Bass faisait son chemin sur le parquet. Le frottement lancinant de ses griffes irritait la maison.
Il avait réveillé Maura. C'était ainsi depuis quelques mois. Elle survivait dès l'aube. Le sommeil ne la reposait pas, il n'était jamais suffisant, trop léger, il n'offrait qu'une parenthèse à son corps avant qu'il ne retrouve sa lourdeur quotidienne. Chaque soir l'image du couple tant détesté venait pourrir sa fatigue. Jane dans les bras de Casey. Casey jouant de ses mains sur Jane. Casey qui pénétrait Jane, et tout une volée de questions qui s'ouvraient sans qu'elle ne le veuille. Jane prenait-elle du plaisir avec lui ? Jane préférait-elle ses doigts ? Que ressentait-elle quand il la pénétrait ? Avait-elle déjà connu la jouissance comme ça ? Tout tournait en boucle dans sa tête. Elle ne s'endormait jamais avant deux heures du matin, ressassait, tournait, laissait jaillir les images, se laissait déchirer au plus profond sans pouvoir délivrer son cœur. Le repos n'existait plus, la quiétude n'était plus qu'une illusion. Elle étouffait. Parfois elle avait sentait qu'elle était au bord de l'implosion. Son cœur semblait coincé, trop enserré au fond de sa poitrine pour battre correctement. La main de Jane le tenait toujours et ne relâchait jamais sa pression. La sensation l'oppressait autant que ses idées. Elle s'appuyait contre un mur, s'asseyait au bord du lit, ou fermait les yeux assise dans son canapé. Elle attendait que la sensation de malaise s'apaise. Elle était toujours sur un fil, entre le chagrin et la douleur physique. Deux heures. Le sommeil finissait par remporter son duel… Les nuits de Maura étaient presque aussi blanches qu'elle.
Les matins avaient le même rituel : un thé vert sans sucre, l'eau chaude sur son corps, une ellipse dans le dressing, la route vers le precinct, l'arrêt au coffee shop, une première gorgée de latté au lait de soja bio non sucré, l'arrivée au bureau, fin du latté. Une pique à Pykes, quelques dossiers, des échanges avec Susie, un autre latte au Division One Cafe, une discussion avec Angela, et … Jane. Tout cela était fade et répétitif.
Le thé fumait sous son nez. La vapeur qui s'en dégageait s'accrocha à son visage. L'humidité durcit ses traits déjà tirés. Elle souffla dessus. La vapeur se dispersa dans ses cheveux qui s'alourdirent. Elle soupira. Maura ne se ressemblait pas. Elle était devenue une créature beaucoup plus froide et sombre, cynique.

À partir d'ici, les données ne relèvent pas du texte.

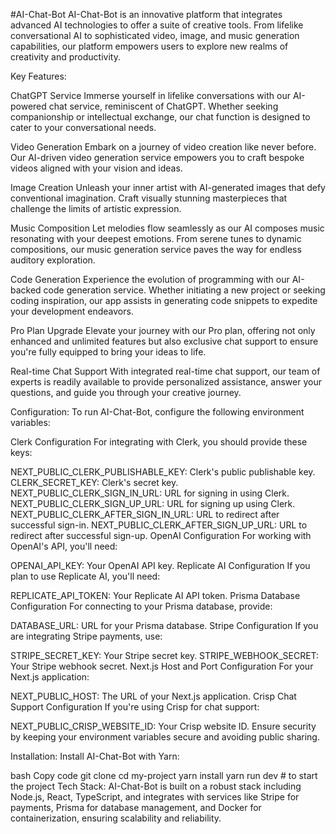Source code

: #AI-Chat-Bot
AI-Chat-Bot is an innovative platform that integrates advanced AI technologies to offer a suite of creative tools. From lifelike conversational AI to sophisticated video, image, and music generation capabilities, our platform empowers users to explore new realms of creativity and productivity.

Key Features:

ChatGPT Service
Immerse yourself in lifelike conversations with our AI-powered chat service, reminiscent of ChatGPT. Whether seeking companionship or intellectual exchange, our chat function is designed to cater to your conversational needs.

Video Generation
Embark on a journey of video creation like never before. Our AI-driven video generation service empowers you to craft bespoke videos aligned with your vision and ideas.

Image Creation
Unleash your inner artist with AI-generated images that defy conventional imagination. Craft visually stunning masterpieces that challenge the limits of artistic expression.

Music Composition
Let melodies flow seamlessly as our AI composes music resonating with your deepest emotions. From serene tunes to dynamic compositions, our music generation service paves the way for endless auditory exploration.

Code Generation
Experience the evolution of programming with our AI-backed code generation service. Whether initiating a new project or seeking coding inspiration, our app assists in generating code snippets to expedite your development endeavors.

Pro Plan Upgrade
Elevate your journey with our Pro plan, offering not only enhanced and unlimited features but also exclusive chat support to ensure you're fully equipped to bring your ideas to life.

Real-time Chat Support
With integrated real-time chat support, our team of experts is readily available to provide personalized assistance, answer your questions, and guide you through your creative journey.

Configuration:
To run AI-Chat-Bot, configure the following environment variables:

Clerk Configuration
For integrating with Clerk, you should provide these keys:

NEXT_PUBLIC_CLERK_PUBLISHABLE_KEY: Clerk's public publishable key.
CLERK_SECRET_KEY: Clerk's secret key.
NEXT_PUBLIC_CLERK_SIGN_IN_URL: URL for signing in using Clerk.
NEXT_PUBLIC_CLERK_SIGN_UP_URL: URL for signing up using Clerk.
NEXT_PUBLIC_CLERK_AFTER_SIGN_IN_URL: URL to redirect after successful sign-in.
NEXT_PUBLIC_CLERK_AFTER_SIGN_UP_URL: URL to redirect after successful sign-up.
OpenAI Configuration
For working with OpenAI's API, you'll need:

OPENAI_API_KEY: Your OpenAI API key.
Replicate AI Configuration
If you plan to use Replicate AI, you'll need:

REPLICATE_API_TOKEN: Your Replicate AI API token.
Prisma Database Configuration
For connecting to your Prisma database, provide:

DATABASE_URL: URL for your Prisma database.
Stripe Configuration
If you are integrating Stripe payments, use:

STRIPE_SECRET_KEY: Your Stripe secret key.
STRIPE_WEBHOOK_SECRET: Your Stripe webhook secret.
Next.js Host and Port Configuration
For your Next.js application:

NEXT_PUBLIC_HOST: The URL of your Next.js application.
Crisp Chat Support Configuration
If you're using Crisp for chat support:

NEXT_PUBLIC_CRISP_WEBSITE_ID: Your Crisp website ID.
Ensure security by keeping your environment variables secure and avoiding public sharing.

Installation:
Install AI-Chat-Bot with Yarn:

bash
Copy code
git clone <repository-url>
cd my-project
yarn install
yarn run dev  # to start the project
Tech Stack:
AI-Chat-Bot is built on a robust stack including Node.js, React, TypeScript, and integrates with services like Stripe for payments, Prisma for database management, and Docker for containerization, ensuring scalability and reliability.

Parfois le rituel s'agrémentait du passage d'une créature attrapée au hasard d'une sortie. Un corps différent à chaque fois mais si semblable en même temps. Des brunes, des blondes qui traversait quelques heures de manière anonyme avec elle et qui redevenait des ombres comme les autres après. Les gestes étaient répétitifs. Le plaisir venait avec une intensité variable. Des doigts la pénétraient, jamais une personne, et elle avait l'impression qu'ils n'atteindraient jamais son cœur, encore moins son âme. Tout cela était physique. Jane était encore là. Des brunes, des blondes. Des rousses, des grises même. Elle avait tout essayé pour faire partir Jane, avec ordre et méthode. Tout d'abord elle avait essayé tout ce qui était brun. Les peaux mates avaient défilé. Mise devant son propre échec, elle avait changé de stratégie. Le temps défilait et ne soignait pas.

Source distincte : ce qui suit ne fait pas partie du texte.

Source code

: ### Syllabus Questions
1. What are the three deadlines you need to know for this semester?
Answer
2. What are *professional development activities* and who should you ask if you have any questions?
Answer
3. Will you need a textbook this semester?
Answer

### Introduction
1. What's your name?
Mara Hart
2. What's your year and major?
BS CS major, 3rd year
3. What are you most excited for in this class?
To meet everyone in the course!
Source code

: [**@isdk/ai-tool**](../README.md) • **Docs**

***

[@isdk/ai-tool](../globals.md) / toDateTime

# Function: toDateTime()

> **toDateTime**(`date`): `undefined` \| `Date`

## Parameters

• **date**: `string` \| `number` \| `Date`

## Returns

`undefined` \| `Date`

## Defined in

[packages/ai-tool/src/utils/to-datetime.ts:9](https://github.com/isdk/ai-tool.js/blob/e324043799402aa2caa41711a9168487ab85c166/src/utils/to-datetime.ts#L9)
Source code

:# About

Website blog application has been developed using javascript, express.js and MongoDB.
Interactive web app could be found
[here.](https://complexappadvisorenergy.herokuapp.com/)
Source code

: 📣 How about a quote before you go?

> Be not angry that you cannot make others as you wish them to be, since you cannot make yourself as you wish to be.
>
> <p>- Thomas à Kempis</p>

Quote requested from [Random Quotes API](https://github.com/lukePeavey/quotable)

_ Je peux prendre une douche avant de partir ? s'écria une voix de l'étage.
_ Bien sûr, mais fais vite, je dois bientôt partir travailler.

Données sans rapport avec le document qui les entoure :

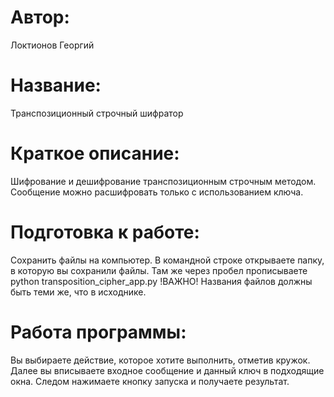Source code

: # Автор:
Локтионов Георгий
# Название:
Транспозиционный строчный шифратор
# Краткое описание:
Шифрование и дешифрование транспозиционным строчным методом.
Сообщение можно расшифровать только с использованием ключа.
# Подготовка к работе:
Сохранить файлы на компьютер.
В командной строке открываете папку, в которую вы сохранили файлы.
Там же через пробел прописываете python transposition_cipher_app.py
!ВАЖНО! Названия файлов должны быть теми же, что в исходнике.
# Работа программы:
Вы выбираете действие, которое хотите выполнить, отметив кружок.
Далее вы вписываете входное сообщение и данный ключ в подходящие окна.
Следом нажимаете кнопку запуска и получаете результат.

_ Ton réveil a pas sonné. T'inquiète pas, je dégage. Je vois bien que t'as pas l'air à l'aise avec les lendemains.
Elle prit une gorgée de thé et nourrit Bass. Elle n'avait rien répondu, l'essentiel était dit. Maura voulait retrouver sa solitude. Plusieurs fois elle avait essuyé ce genre de remarque et elle s'en moquait.
Ce matin là était un de ces matins complexifiés. Maura ne les aimait pas. Même le yoga ne l'aidait plus. Les effets des neuromédiateurs avaient disparu avec son sommeil et elle se trouvait gênée. Elle retrouvait ses peurs, ses doutes, son silence. Les endorphines post orgasmiques ne suffisaient pas à faire passer Jane, même multipliées. Le fait de la voir tous les jours n'aidait pas. Maura avait eu beau sortir ou prendre du recul, rien n'y faisait. La douleur était toujours présente. Malgré tout le soutien des personnes au courant de la situation, la proximité de Jane était une torture, même plus de 8 mois après. Et maintenant elle craignait le matin où Jane lui sauterait dessus pour lui dire qu'elle attendait un heureux évènement. Et en attendant, elle multiplia les échanges physiques en priant.
Angela l'accueillit au Division One Café avec un grand sourire et son latté déjà prêt.
_ Tu as les traits fatigués.
Maura plongea le nez dans son gobelet.
_ Maura Isles, tu ne veux pas éviter ce sujet là avec moi !
_ Angela, parlez moins fort ! la pria Maura en posant son café sur une table.
_ Quoi, il faudrait peut-être assumer jeune fille.
_ Quoi ?!
_ Combien tu vas en ramener chez toi avant que tu ne décides d'avancer ?
_ Tu les compares toutes à un fantasme, Maura. Je ne suis pas très instruite mais certainement qu'il y a tout un tas d'études qui montrent qu'il ne faut pas courir derrière un fantasme. Tu cherches vainement à obtenir une copie de Jane, mais ces pauvres filles ne t'aideront pas. Tu ne leur laisses même pas l'ombre d'une chance. Je suis sûre qu'il y en a des très bien dans le nombre et qu'aucune n'a dû voir la vraie Maura.
_ J'ai dépassé le stade de chercher une pâle copie, déclara Maura pleine d'acidité.
_ Oui, c'est vrai, les dernières sont beaucoup plus variées, dans tous les sens du terme, répondit Angela avec ironie.
_ Mais Angela…
_ Je me fais du souci pour toi Maura. Rien de plus. Et tu devrais prendre davantage soin de toi.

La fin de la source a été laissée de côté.